À cela s’ajoute que la langue est porteuse de la culture : on ne peut pas parler de diversité culturelle, avoir comme slogan «Unie dans la diversité», et se contenter d’un monolinguisme quelconque.

Qui plus est, l’anglais, langue des Britanniques, est porteuse de leur culture politique, hostile à l’intégration et à l’approfondissement européens, sans même parler de fédéralisme européen. Son usage immodéré ne peut donc que renforcer l’euroscepticisme, donc à terme le rejet de l’Europe. On doit d’ailleurs pouvoir facilement démontrer que la montée de l’euroscepticisme est directement corrélée avec l’usage croissant de l’anglais dans la communication de la Commission.

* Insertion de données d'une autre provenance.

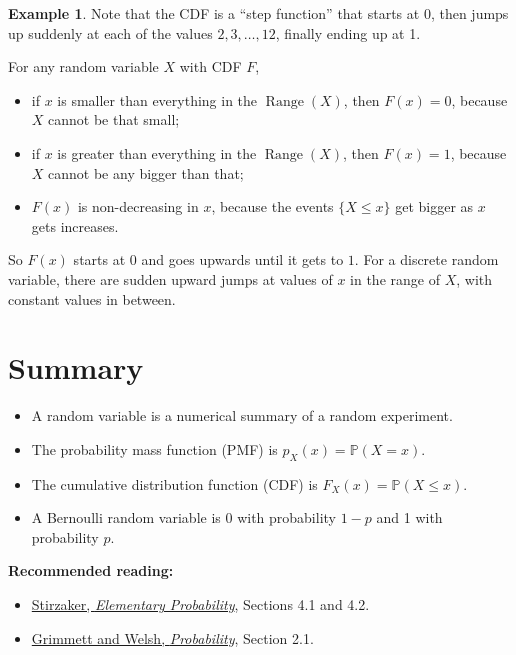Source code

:\documentclass[
  a4paper,
]{book}
\providecommand{\tightlist}{%
  \setlength{\itemsep}{0pt}\setlength{\parskip}{0pt}}
\theoremstyle{definition}
\theoremstyle{definition}
\newtheorem{example}{Example}[chapter]
\theoremstyle{definition}
\theoremstyle{definition}
\theoremstyle{remark}
\begin{document}
\begin{example}
Note that the CDF is a ``step function'' that starts at 0, then jumps up suddenly at each of the values \(2, 3, \dots, 12\), finally ending up at 1.
\end{example}

For any random variable \(X\) with CDF \(F\),

\begin{itemize}
\tightlist
\item
  if \(x\) is smaller than everything in the \(\operatorname{Range}(X)\), then \(F(x) = 0\), because \(X\) cannot be that small;
\item
  if \(x\) is greater than everything in the \(\operatorname{Range}(X)\), then \(F(x) = 1\), because \(X\) cannot be any bigger than that;
\item
  \(F(x)\) is non-decreasing in \(x\), because the events \(\{X \leq x\}\) get bigger as \(x\) gets increases.
\end{itemize}

So \(F(x)\) starts at \(0\) and goes upwards until it gets to \(1\). For a discrete random variable, there are sudden upward jumps at values of \(x\) in the range of \(X\), with constant values in between.

\hypertarget{summary-L09}{%
\section*{Summary}\label{summary-L09}}

\begin{itemize}
\tightlist
\item
  A random variable is a numerical summary of a random experiment.
\item
  The probability mass function (PMF) is \(p_X(x) = \mathbb P(X = x)\).
\item
  The cumulative distribution function (CDF) is \(F_X(x) = \mathbb P(X \leq x)\).
\item
  A Bernoulli random variable is 0 with probability \(1-p\) and 1 with probability \(p\).
\end{itemize}

\textbf{Recommended reading:}

\begin{itemize}
\tightlist
\item
  \href{https://leeds.primo.exlibrisgroup.com/permalink/44LEE_INST/13rlbcs/alma991013131349705181}{Stirzaker, \emph{Elementary Probability}}, Sections 4.1 and 4.2.
\item
  \href{https://leeds.primo.exlibrisgroup.com/permalink/44LEE_INST/13rlbcs/alma991002938669705181}{Grimmett and Welsh, \emph{Probability}}, Section 2.1.
\end{itemize}
\end{document}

L’anglais est la langue des eurosceptiques : tout commentaire en anglais, même tenu par des non anglophones de naissance, subit explicitement ou implicitement le biais de la culture anglo-saxonne : ultra-libérale, hostile à l’intégration européenne et aux services publics (je précise que cet article a été d’abord écrit en français, puis traduit en anglais !).

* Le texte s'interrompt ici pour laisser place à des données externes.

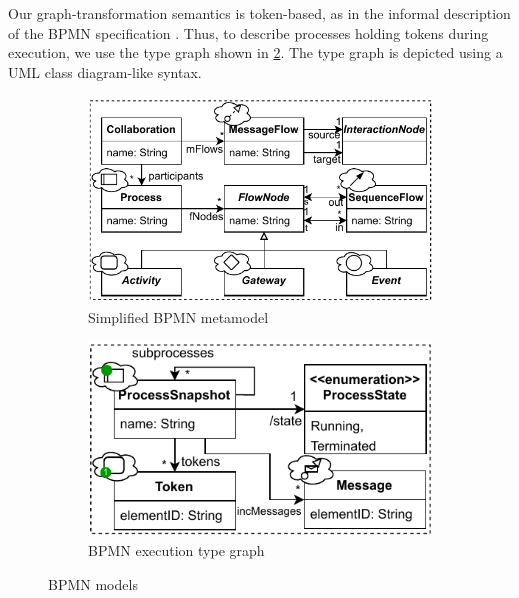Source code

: \documentclass[submission, copyright, creativecommons]{eptcs}
\begin{document}
Our graph-transformation semantics is token-based, as in the informal description of the BPMN specification \cite{objectmanagementgroupBusinessProcessModel2013}.
Thus, to describe processes holding tokens during execution, we use the type graph shown in \cref{fig:typeGraph}.
The type graph is depicted using a UML class diagram-like syntax.

\begin{figure}
\centering
\begin{subfigure}{.5\textwidth}
  \centering
  \includegraphics[width=1\linewidth]{images/bpmn_semantics-bpmn-metamodel.pdf}
  \caption{Simplified BPMN metamodel \cite{objectmanagementgroupBusinessProcessModel2013}}
  \label{fig:bpmnMetamodel}
\end{subfigure}%
\begin{subfigure}{.50\textwidth}
  \centering
  \includegraphics[width=1\linewidth]{images/bpmn_semantics-typegraph.pdf}
  \caption{BPMN execution type graph}
  \label{fig:typeGraph}
\end{subfigure}
\caption{BPMN models}
\label{fig:bpmnModels}
\end{figure}
\end{document}
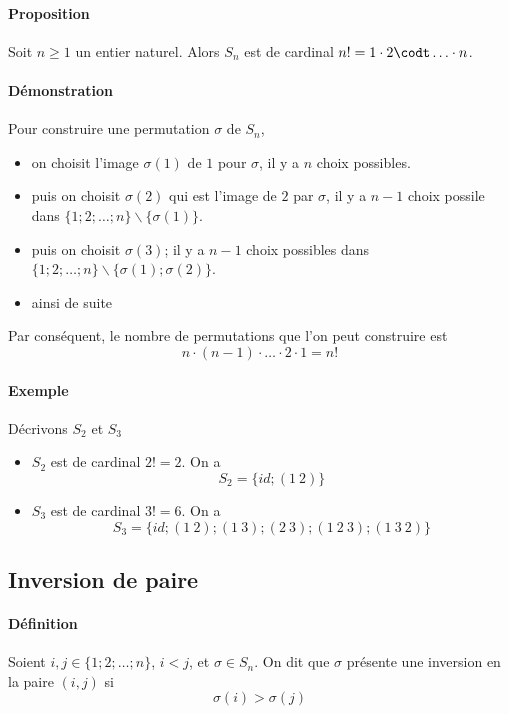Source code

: \paragraph{Proposition} Soit $n \geq 1$ un entier naturel. Alors $S_n$ est de cardinal $n! = 1 \cdot 2 \codt \ldots \cdot n$.

\paragraph{Démonstration} Pour construire une permutation $\sigma$ de $S_n$,
\begin{itemize}
  \item on choisit l'image $\sigma(1)$ de $1$ pour $\sigma$, il y a $n$ choix possibles.
  \item puis on choisit $\sigma(2)$ qui est l'image de $2$ par $\sigma$, il y a $n-1$ choix possile dans $\{1; 2; \ldots; n\} \backslash \{\sigma(1)\}$.
  \item puis on choisit $\sigma(3)$; il y a $n-1$ choix possibles dans $\{1; 2; \ldots; n\} \backslash \{\sigma(1); \sigma(2)\}$.
  \item ainsi de suite
\end{itemize}
Par conséquent, le nombre de permutations que l'on peut construire est 
$$n \cdot (n-1) \cdot \ldots \cdot 2 \cdot 1 = n!$$

\paragraph{Exemple} Décrivons $S_2$ et $S_3$
\begin{itemize}
  \item $S_2$ est de cardinal $2! = 2$. On a 
    $$S_2 = \{id; (1 ~ 2)\}$$
  \item $S_3$ est de cardinal $3! = 6$. On a
    $$S_3 = \{id; (1 ~ 2); (1 ~ 3); (2 ~ 3); (1 ~ 2 ~ 3); (1 ~ 3 ~ 2)\}$$
\end{itemize}

%
\subsection{Inversion de paire}
%
\paragraph{Définition} Soient $i, j \in \{1; 2; \ldots; n\}$, $i < j$, et $\sigma \in S_n$. On dit que $\sigma$ présente une inversion en la paire $(i, j)$ si 
$$\sigma(i) > \sigma(j)$$

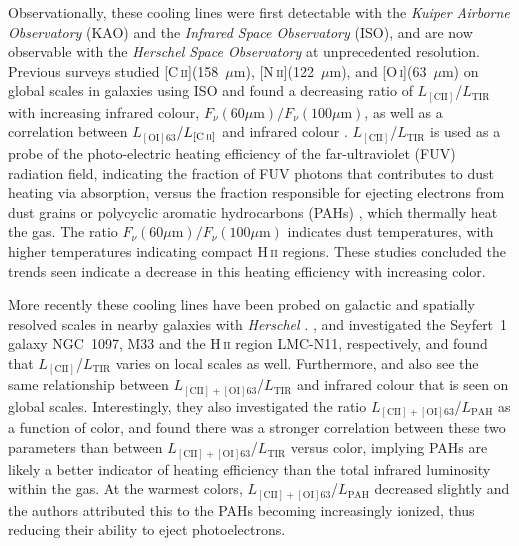 \documentclass[preprint2]{aastex}
\begin{document}
Observationally, these cooling lines were first detectable with the \emph{Kuiper Airborne Observatory} (KAO) and the \emph{Infrared Space Observatory} (ISO), and are now observable with the \emph{Herschel Space Observatory} \citep{2010A&A...518L...1P} at unprecedented resolution.  Previous surveys studied [C\,\textsc{ii}](158~$\mu$m), [N\,\textsc{ii}](122~$\mu$m), and [O\,\textsc{i}](63~$\mu$m) on global scales in galaxies using ISO and found a decreasing ratio of $L_{\mathrm{[CII]}}$/$L_{\mathrm{TIR}}$ with increasing infrared colour, $F_{\nu}(60 \mu\mathrm{m})/F_{\nu}(100 \mu\mathrm{m})$, as well as a correlation between $L_{\mathrm{[OI]63}}$/$L_{\mathrm{[C\,\textsc{ii}]}}$ and infrared colour \citep[e.g.][]{1997ApJ...491L..27M,2001ApJ...561..766M,2001A&A...375..566N,2008ApJS..178..280B}.  $L_{\mathrm{[CII]}}$/$L_{\mathrm{TIR}}$ is used as a probe of the photo-electric heating efficiency of the far-ultraviolet (FUV) radiation field, indicating the fraction of FUV photons that contributes to dust heating via absorption, versus the fraction responsible for ejecting electrons from dust grains or polycyclic aromatic hydrocarbons (PAHs) \citep{1985ApJ...291..722T, 2001ApJ...561..766M}, which thermally heat the gas.  The ratio $F_{\nu}(60 \mu\mathrm{m})/F_{\nu}(100 \mu\mathrm{m})$ indicates dust temperatures, with higher temperatures indicating compact H\,\textsc{ii} regions. These studies concluded the trends seen indicate a decrease in this heating efficiency with increasing color.

More recently these cooling lines have been probed on galactic and spatially resolved scales in nearby galaxies with \emph{Herschel} \citep[e.g.][]{2010A&A...518L..60B, 2012ApJ...751..144B, 2011ApJ...728L...7G, 2011A&A...532A.152M, 2012ApJ...747...81C, 2012A&A...544A..55B, 2012A&A...548A..91L, 2013A&A...549A.118C}.  \citet{2010A&A...518L..60B,2012ApJ...751..144B}, \citet{2011A&A...532A.152M} and \citet{2012A&A...548A..91L} investigated the Seyfert~1 galaxy NGC~1097, M33 and the H\,\textsc{ii} region LMC-N11, respectively, and found that $L_{\mathrm{[CII]}}$/$L_{\mathrm{TIR}}$ varies on local scales as well.  Furthermore, \citet{2012ApJ...747...81C} and \citet{2012A&A...548A..91L} also see the same relationship between $L_{\mathrm{[CII]+[OI]63}}$/$L_{\mathrm{TIR}}$ and infrared colour that is seen on global scales.  Interestingly, they also investigated the ratio $L_{\mathrm{[CII]+[OI]63}}$/$L_{\mathrm{PAH}}$ as a function of color, and found there was a stronger correlation between these two parameters than between $L_{\mathrm{[CII]+[OI]63}}$/$L_{\mathrm{TIR}}$ versus color, implying PAHs are likely a better indicator of heating efficiency than the total infrared luminosity within the gas.  At the warmest colors, $L_{\mathrm{[CII]+[OI]63}}$/$L_{\mathrm{PAH}}$ decreased slightly and the authors attributed this to the PAHs becoming increasingly ionized, thus reducing their ability to eject photoelectrons.
\end{document}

Il faut revenir au multilinguisme. Comme le dit Umberto Eco, la langue de l’Europe, c’est la traduction !

Trop de papier. Il suffit de se rendre dans un centre « Direct Europe » de la Commission dans n’importe quelle capitale européenne pour le constater : une belle adresse, des locaux vastes et élégants, un personnel nombreux et désœuvré, des tonnes de documents, peu ou pas de visiteurs...



La Commission alimente les rédactions TV avec le système EBS, mais n’a de visibilité audiovisuelle pan-européenne que grâce à Euronews, seule chaîne européenne d’information, qu’elle finance au compte-gouttes. Les sites officiels de la Commission et du Parlement sont austères. Celui de la Commission n’est pas homogène et laisse trop d’autonomie aux diverses DG qui y délivrent des messages de qualité et de niveau variés. L’utilisation des réseaux sociaux est récente et anecdotique.

Changer ce modèle de communication pour passer à une communication moins technocratique et plus politique constituerait une mini-révolution, une valse à quatre temps.



1er temps. Affirmer le caractère stratégique de la communication en centralisant la totalité des budgets de communication (500M d’euros) dans les mains du Président de la Commission. Lui seul peut avoir la vision d’ensemble qui permet de fixer les thèmes et le timing de la communication de la Commission. Les porte-parole des Commissaires, actuellement en double commande, ne devraient plus dépendre que du Président de la Commission. Tout ceci pour faire comprendre à tous à Bruxelles que la communication est bien le reflet des priorités politiques du moment, et non de l’activité bureaucratique des services.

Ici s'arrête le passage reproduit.